Chairman Stapleton believes that he can fix everything if only the legislature will let him. There is no issue that there are legislative bars to effective competition, but if anything, since Jonathan Newman's departure, the LCB's effective handling of wine seems to have actually declined. The LCB simply doesn't seem terribly interested in fine wine sales. That certainly wasn't the legislature's fault, or at least not solely the legislature's fault.
So, I had to laugh at the same-old, same old coming from the LCB and its political supporters. Gosh, the LCB folks don't want their jobs to disappear and their bureaucratic fiefdom to be abolished. Who knew? And gosh, now that it is seriously threatened for the first time in a long time, they finally promise to do a really, really good job in the future. Well, I believe that. I think I will get a pony for Christmas, too. Our legislators must get lots of ponies since they seemed to be swallowing the LCB's arguments, hook, line and sinker.
Here’s a simple truth. The government should not be in the business of deciding what California Cabernet you or anyone else wants to drink with dinner. It is almost beside the point to note that the LCB has proven repeatedly that it cannot and will not be as able as private businesses to provide selection, expertise, diversity, good service and good prices, the latter dramatically affected by the old, obsolete Johnstown flood Tax. The Johnstown flood was a long, long time ago, but we still pay the 18% tax on top of sales taxes and it makes our liquor sales non-competitive. Just like the LCB itself, this is an example of a government just being unable to let something go that it has no conceivable right to keep. It takes on a life of its own. It is like heroin to addicts.
Calling the LCB a “world class” institution, as Chairman Stapleton did in the Inquirer article, is amusingly self-serving, but not even close to correct, as Chairman Stapleton’s own subsequent comments on lack of wine expertise and price plainly proved. I could go a lot further and discuss other flaws. I could talk about storage issues, lack of future offerings, imperfections in certain categories of wines. How could anyone be a satisfied Burgundy collector in Pennsylvania, for instance? In terms of service and expertise, I could tell a story coming out of my own ratings on eRobertParker.com. I rated a wine (Crasto Old Vines Reserva) at 93 points. So did the Wine Spectator that year.
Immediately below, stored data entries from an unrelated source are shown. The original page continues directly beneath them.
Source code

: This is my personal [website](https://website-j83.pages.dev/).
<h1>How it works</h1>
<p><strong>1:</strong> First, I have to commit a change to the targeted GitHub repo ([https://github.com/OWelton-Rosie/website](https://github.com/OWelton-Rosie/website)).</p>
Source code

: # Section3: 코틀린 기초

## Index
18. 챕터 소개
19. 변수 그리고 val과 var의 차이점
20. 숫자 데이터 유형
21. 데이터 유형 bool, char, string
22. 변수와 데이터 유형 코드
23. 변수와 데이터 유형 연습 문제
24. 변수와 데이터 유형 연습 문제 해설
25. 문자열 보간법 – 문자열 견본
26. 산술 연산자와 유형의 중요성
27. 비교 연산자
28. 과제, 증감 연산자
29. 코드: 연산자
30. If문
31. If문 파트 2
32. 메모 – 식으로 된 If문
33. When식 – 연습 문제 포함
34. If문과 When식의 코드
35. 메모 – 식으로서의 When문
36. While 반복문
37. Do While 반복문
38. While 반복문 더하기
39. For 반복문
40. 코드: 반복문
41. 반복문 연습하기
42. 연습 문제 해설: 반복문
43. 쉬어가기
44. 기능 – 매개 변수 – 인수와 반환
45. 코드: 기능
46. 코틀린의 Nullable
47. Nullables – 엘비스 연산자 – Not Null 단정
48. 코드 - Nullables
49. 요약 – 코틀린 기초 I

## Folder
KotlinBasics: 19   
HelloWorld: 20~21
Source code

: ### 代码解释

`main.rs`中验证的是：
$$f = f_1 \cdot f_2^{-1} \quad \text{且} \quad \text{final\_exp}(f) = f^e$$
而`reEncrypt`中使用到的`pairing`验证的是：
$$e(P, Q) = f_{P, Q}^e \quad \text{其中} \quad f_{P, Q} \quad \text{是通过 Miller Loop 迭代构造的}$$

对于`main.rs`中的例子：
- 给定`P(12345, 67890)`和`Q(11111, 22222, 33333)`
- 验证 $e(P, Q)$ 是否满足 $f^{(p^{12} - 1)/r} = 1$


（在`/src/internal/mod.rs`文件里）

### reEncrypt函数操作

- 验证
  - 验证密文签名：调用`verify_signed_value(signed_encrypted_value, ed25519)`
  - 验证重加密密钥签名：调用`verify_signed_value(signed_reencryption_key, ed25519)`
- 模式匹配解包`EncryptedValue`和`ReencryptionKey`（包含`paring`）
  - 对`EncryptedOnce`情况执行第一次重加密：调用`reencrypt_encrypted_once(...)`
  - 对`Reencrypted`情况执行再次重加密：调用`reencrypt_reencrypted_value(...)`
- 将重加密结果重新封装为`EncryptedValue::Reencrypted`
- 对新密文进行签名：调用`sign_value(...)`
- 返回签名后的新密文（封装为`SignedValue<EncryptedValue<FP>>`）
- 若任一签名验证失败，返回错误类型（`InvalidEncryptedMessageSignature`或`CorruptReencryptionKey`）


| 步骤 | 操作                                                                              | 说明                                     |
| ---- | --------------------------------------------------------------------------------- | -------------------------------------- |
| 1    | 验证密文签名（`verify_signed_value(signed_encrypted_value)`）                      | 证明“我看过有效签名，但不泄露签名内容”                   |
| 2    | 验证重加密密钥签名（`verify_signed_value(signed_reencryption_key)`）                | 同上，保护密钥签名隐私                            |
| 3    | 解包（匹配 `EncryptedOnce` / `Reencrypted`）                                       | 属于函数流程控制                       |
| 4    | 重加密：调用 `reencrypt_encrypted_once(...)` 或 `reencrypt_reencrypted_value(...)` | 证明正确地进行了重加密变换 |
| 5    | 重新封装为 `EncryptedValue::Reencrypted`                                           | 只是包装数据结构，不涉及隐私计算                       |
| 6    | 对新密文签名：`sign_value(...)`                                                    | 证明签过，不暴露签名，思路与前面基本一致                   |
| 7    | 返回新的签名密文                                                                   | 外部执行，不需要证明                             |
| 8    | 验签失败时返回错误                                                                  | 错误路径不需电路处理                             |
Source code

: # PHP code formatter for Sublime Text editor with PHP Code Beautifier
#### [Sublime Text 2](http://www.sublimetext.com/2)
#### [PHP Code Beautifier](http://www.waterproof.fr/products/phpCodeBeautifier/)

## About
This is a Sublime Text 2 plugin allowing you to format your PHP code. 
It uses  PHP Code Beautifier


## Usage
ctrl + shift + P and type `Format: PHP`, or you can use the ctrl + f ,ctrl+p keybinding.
The LCB got some and put one case out on the shelf of the Center City superstore on Chestnut Street. Most of the bottles, other than what I bought, languished for months. With identical scores like that from both of the wine publications that are arguably America's most influential wine magazines, plus a price tag of only $29, how could this tiny quantity of wine at the best store in the middle of the state's largest city not sell out in an instant? To be sure, it required hand selling. That is, to most Americans, this is an obscure foreign producer. Why wasn't it hand sold, then? This has little to do with Chairman Stapleton's rationalization, in which the LCB is invariably hamstrung by the legislature and unable to hire wine knowledgeable employees. Selling this wine under these circumstances didn't even require knowledge of the wine. All you had to do was read the numbers--scores, price--and let your customers know. At the biggest store in the heart of the State's biggest city, this tiny quantity of wine should then fly off the shelf. Of course, that assumes that there is anyone there who actually operates like a real salesperson, keeps customer lists and knows how to sell anything, let alone wine.
Even if you have difficulty finding wine knowledgeable employees, you still should be training people to sell after they are hired, which is, after all, the basic skill for which they were hired. You could even train them to sell wine! Surely, that isn't all the legislature's fault. It is the system's fault. Expecting it to change at this point, unions and all, even if you can get past the political issues, is wishful thinking. How many more decades of failure do you really need to see before you are willing to even try something else? With the long tradition in Pennsylvania of the LCB being as interested in controlling wine sales as in the act of selling wine, it is impossible to believe anything will ever change. Bureaucracies becomes fossilized. This one is long since dead and needs to be put out of its misery.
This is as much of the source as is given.